Stored dataset items:
● ● ● ●
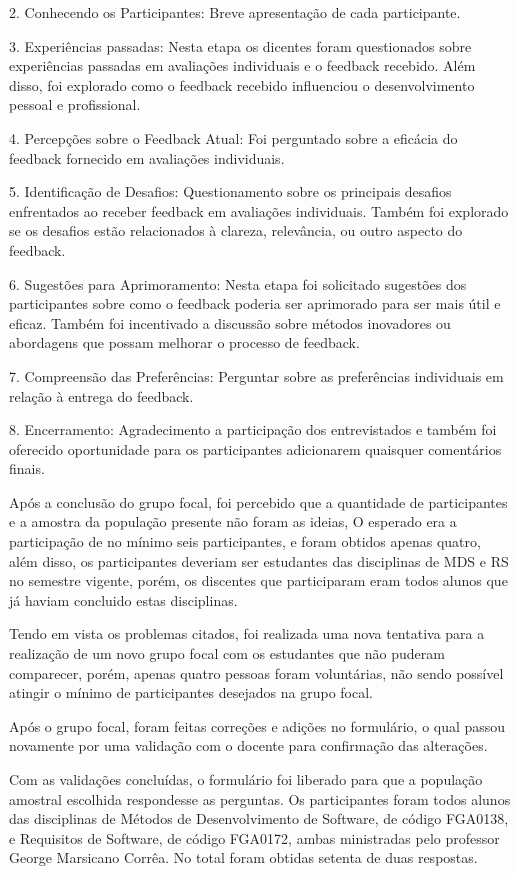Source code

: 2. Conhecendo os Participantes: Breve apresentação de cada participante.

3. Experiências passadas: Nesta etapa os dicentes foram questionados sobre experiências passadas em avaliações individuais e o feedback recebido. Além disso, foi explorado como o feedback recebido influenciou o desenvolvimento pessoal e profissional. 

4. Percepções sobre o Feedback Atual: Foi perguntado sobre a eficácia do feedback fornecido em avaliações individuais. 

5. Identificação de Desafios: Questionamento sobre os principais desafios enfrentados ao receber feedback em avaliações individuais. Também foi explorado se os desafios estão relacionados à clareza, relevância, ou outro aspecto do feedback. 

6. Sugestões para Aprimoramento: Nesta etapa foi solicitado sugestões dos participantes sobre como o feedback poderia ser aprimorado para ser mais útil e eficaz. Também foi incentivado a discussão sobre métodos inovadores ou abordagens que possam melhorar o processo de feedback. 

7. Compreensão das Preferências: Perguntar sobre as preferências individuais em relação à entrega do feedback.

8. Encerramento: Agradecimento a participação dos entrevistados e também foi oferecido oportunidade para os participantes adicionarem quaisquer comentários finais. 

Após a conclusão do grupo focal, foi percebido que a quantidade de participantes e a amostra da população presente não foram as ideias, O esperado era a participação de no mínimo seis participantes, e foram obtidos apenas quatro, além disso, os participantes deveriam ser estudantes das disciplinas de MDS e RS no semestre vigente, porém, os discentes que participaram eram todos alunos que já haviam concluido estas disciplinas.

Tendo em vista os problemas citados, foi realizada uma nova tentativa para a realização de um novo grupo focal com os estudantes que não puderam comparecer, porém, apenas quatro pessoas foram voluntárias, não sendo possível atingir o mínimo de participantes desejados na grupo focal.

Após o grupo focal, foram feitas correções e adições no formulário, o qual passou novamente por uma validação com o docente para confirmação das alterações.

Com as validações concluídas, o formulário foi liberado para que a população amostral escolhida respondesse as perguntas. Os participantes foram todos alunos das disciplinas de Métodos de Desenvolvimento de Software, de código FGA0138, e Requisitos de Software, de código FGA0172, ambas ministradas pelo professor George Marsicano Corrêa. No total foram obtidas setenta de duas respostas.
● ● ● ●
- [What you will do]: Only the records, copied exactly and without pictures, should make up the answer.

- [Your solution]:
Source code

: 2. Conhecendo os Participantes: Breve apresentação de cada participante.

3. Experiências passadas: Nesta etapa os dicentes foram questionados sobre experiências passadas em avaliações individuais e o feedback recebido. Além disso, foi explorado como o feedback recebido influenciou o desenvolvimento pessoal e profissional. 

4. Percepções sobre o Feedback Atual: Foi perguntado sobre a eficácia do feedback fornecido em avaliações individuais. 

5. Identificação de Desafios: Questionamento sobre os principais desafios enfrentados ao receber feedback em avaliações individuais. Também foi explorado se os desafios estão relacionados à clareza, relevância, ou outro aspecto do feedback. 

6. Sugestões para Aprimoramento: Nesta etapa foi solicitado sugestões dos participantes sobre como o feedback poderia ser aprimorado para ser mais útil e eficaz. Também foi incentivado a discussão sobre métodos inovadores ou abordagens que possam melhorar o processo de feedback. 

7. Compreensão das Preferências: Perguntar sobre as preferências individuais em relação à entrega do feedback.

8. Encerramento: Agradecimento a participação dos entrevistados e também foi oferecido oportunidade para os participantes adicionarem quaisquer comentários finais. 

Após a conclusão do grupo focal, foi percebido que a quantidade de participantes e a amostra da população presente não foram as ideias, O esperado era a participação de no mínimo seis participantes, e foram obtidos apenas quatro, além disso, os participantes deveriam ser estudantes das disciplinas de MDS e RS no semestre vigente, porém, os discentes que participaram eram todos alunos que já haviam concluido estas disciplinas.

Tendo em vista os problemas citados, foi realizada uma nova tentativa para a realização de um novo grupo focal com os estudantes que não puderam comparecer, porém, apenas quatro pessoas foram voluntárias, não sendo possível atingir o mínimo de participantes desejados na grupo focal.

Após o grupo focal, foram feitas correções e adições no formulário, o qual passou novamente por uma validação com o docente para confirmação das alterações.

Com as validações concluídas, o formulário foi liberado para que a população amostral escolhida respondesse as perguntas. Os participantes foram todos alunos das disciplinas de Métodos de Desenvolvimento de Software, de código FGA0138, e Requisitos de Software, de código FGA0172, ambas ministradas pelo professor George Marsicano Corrêa. No total foram obtidas setenta de duas respostas.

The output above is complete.